TOKYO - Worries over radiation are so rampant in Japan after last year's nuclear meltdowns that the world's first cellphones with built-in radiation monitors are going on sale.

Softbank Corp., the carrier for the hit iPhone and iPad in Japan, says the Pantone 5 mobile device, which shows the microsieverts-per-hour number on a display at a push of a button, will go on sale in July. Pricing was not announced.

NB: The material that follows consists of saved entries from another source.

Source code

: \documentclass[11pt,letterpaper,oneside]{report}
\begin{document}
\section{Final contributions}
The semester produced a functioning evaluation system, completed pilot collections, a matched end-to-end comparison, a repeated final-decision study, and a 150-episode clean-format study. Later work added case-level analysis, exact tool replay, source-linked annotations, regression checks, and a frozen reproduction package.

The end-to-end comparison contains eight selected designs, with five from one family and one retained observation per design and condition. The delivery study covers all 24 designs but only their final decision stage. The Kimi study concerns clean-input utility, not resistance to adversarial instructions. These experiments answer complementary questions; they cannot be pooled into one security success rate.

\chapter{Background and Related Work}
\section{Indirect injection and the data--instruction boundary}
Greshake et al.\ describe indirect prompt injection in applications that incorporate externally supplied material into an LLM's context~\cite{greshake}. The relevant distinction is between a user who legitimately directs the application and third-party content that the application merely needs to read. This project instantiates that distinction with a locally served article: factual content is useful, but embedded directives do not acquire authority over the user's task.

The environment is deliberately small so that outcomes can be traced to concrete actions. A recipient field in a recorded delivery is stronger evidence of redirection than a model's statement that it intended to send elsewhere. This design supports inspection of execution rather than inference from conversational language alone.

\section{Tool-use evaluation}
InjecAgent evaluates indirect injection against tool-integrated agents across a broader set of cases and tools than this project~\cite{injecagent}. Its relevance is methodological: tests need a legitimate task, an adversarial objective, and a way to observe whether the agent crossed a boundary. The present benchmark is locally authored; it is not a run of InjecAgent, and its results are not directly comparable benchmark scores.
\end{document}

The tsunami last March in northeastern Japan set off meltdowns and explosions at Fukushima Dai-ichi nuclear plant.

Areas near the plant are a no-go zone. But "hot spots" have popped up in many places, including Tokyo. Many Japanese are worried, especially families with children.

Softbank President Masayoshi Son publicly opposes nuclear power after the disaster, and is an aggressive proponent of solar and other renewable energy.

He said he was responding to concerns sent into the company, including requests on Twitter.

The device by Japanese electronics maker Sharp Corp. works like a dosimeter. It measures the radiation in one's surroundings, such as on the ground or in the air, in two minutes. It does not measure radiation in food or water.

People in parts of Fukushima are still being exposed to radiation higher than the 1 millisievert a year set as safe by Japan before the disaster.

Studies have found that cancer risks rise at an annual exposure of 100 millsieverts or above but aren't statistically detectable at lower levels. Below 100, experts can't say for sure whether it's safe, just that a link to cancer can't be proven.